L’échec  scolaire est juste une erreur et non pas une faute qui a, par essence, une  connotation morale et donc passible de sanctions. Et l’erreur est pédagogique. Il y a même une pédagogie de l’erreur !   Cette pédagogie repose sur le principe que « l’erreur est humaine »  et qu’elle est parfois même bénéfique aux apprenants. En cas d’échec d’un enfant à un examen, l’attitude qui sied n’est donc pas de le blâmer mais de l’amener à tirer leçon de ses erreurs pour mieux faire la prochaine fois. Au plan purement humain, l’échec est formateur car il aguerrit face aux épreuves de la vie. Marcel PROUST a écrit à ce sujet qu’ « il n’y a pas de réussite facile ni d’échecs définitifs ».

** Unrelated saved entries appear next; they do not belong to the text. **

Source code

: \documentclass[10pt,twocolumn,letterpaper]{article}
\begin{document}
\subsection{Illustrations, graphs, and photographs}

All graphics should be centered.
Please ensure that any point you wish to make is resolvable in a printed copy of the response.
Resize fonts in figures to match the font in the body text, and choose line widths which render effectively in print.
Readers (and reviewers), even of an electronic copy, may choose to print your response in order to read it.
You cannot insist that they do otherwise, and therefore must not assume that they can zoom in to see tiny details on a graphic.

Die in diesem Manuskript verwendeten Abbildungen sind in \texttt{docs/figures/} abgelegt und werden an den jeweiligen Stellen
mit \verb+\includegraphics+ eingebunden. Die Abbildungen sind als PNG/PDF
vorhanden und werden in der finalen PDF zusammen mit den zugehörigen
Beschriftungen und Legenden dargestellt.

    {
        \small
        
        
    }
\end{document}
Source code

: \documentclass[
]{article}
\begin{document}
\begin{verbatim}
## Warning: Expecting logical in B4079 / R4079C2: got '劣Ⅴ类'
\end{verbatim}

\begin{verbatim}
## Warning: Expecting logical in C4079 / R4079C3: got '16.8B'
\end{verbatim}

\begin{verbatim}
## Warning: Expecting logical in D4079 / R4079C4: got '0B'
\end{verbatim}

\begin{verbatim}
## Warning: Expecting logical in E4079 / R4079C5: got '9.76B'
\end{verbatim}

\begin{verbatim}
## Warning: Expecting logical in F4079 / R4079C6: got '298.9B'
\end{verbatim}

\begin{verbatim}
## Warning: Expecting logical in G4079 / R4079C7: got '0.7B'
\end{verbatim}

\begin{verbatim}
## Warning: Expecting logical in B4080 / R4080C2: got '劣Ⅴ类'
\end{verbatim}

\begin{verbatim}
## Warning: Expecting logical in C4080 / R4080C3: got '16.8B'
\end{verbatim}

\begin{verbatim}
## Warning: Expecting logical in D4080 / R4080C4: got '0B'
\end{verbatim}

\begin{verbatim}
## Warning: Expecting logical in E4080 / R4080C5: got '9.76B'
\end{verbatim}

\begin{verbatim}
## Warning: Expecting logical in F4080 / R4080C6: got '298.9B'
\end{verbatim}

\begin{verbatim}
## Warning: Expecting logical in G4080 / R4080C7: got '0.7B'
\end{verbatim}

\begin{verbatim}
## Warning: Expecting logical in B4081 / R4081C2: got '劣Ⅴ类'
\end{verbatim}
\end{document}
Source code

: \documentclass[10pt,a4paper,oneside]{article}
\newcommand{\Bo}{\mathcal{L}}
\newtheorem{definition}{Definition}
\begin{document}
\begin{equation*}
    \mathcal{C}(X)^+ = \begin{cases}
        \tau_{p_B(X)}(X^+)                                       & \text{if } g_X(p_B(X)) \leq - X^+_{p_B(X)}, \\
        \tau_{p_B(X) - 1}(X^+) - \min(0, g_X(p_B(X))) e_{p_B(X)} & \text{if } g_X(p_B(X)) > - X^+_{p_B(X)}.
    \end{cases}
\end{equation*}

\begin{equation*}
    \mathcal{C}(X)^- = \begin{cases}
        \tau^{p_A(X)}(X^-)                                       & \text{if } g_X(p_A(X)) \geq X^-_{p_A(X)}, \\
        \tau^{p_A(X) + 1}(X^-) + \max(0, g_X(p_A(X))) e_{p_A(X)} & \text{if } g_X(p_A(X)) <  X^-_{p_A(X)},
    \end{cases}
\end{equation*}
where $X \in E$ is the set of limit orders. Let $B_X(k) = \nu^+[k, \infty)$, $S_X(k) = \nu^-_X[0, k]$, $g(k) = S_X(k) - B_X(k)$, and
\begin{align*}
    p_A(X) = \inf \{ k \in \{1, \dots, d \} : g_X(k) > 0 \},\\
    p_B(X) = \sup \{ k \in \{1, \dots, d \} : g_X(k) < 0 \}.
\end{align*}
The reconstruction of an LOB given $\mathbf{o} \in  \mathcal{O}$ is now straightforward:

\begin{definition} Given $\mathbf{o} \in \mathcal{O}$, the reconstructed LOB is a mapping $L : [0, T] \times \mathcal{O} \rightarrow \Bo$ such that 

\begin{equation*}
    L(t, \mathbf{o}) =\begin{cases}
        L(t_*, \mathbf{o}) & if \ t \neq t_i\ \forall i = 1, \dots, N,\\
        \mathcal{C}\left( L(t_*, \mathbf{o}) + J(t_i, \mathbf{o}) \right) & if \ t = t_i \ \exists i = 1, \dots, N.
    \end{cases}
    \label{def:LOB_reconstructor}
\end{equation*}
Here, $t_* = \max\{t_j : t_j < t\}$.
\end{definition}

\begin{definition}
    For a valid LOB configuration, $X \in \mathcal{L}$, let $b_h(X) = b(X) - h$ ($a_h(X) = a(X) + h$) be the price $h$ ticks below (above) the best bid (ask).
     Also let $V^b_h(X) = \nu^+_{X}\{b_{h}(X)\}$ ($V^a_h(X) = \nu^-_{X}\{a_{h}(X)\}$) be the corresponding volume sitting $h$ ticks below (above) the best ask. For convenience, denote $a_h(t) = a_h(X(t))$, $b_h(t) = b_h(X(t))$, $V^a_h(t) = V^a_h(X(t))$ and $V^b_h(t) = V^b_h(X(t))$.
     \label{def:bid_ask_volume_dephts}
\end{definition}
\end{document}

Du reste, les mauvais résultats des examens doivent être l’occasion pour les parents pour examiner l’accompagnement de leurs enfants dans les études. Il faut le dire. Certains parents ne se réveillent qu’à la veille des résultats aux examens de leurs enfants, oubliant que l’évaluation sommative n’est, en réalité, que l’aboutissement d’un processus qui commence dès le premier jour de l’école de l’élève. La réussite de l’élève est le résultat d’une co-construction entre l’école et la famille. Car, comme dit le proverbe, « une seule main ne saurait ramasser de la farine ». Plutôt donc que de blâmer l’enfant qui a échoué à son examen, portez un regard interrogateur sur votre responsabilité en tant que parents d’élèves.

Cela dit, gageons toutefois que le scenario de l’échec, c’est pour parer à l’imprévu. Car, l’école est faite pour réussir et le souhait est que tous les enfants en sortent nantis de connaissances requises soit pour poursuivre leur scolarité soit pour réussir leur insertion socio-professionnelle.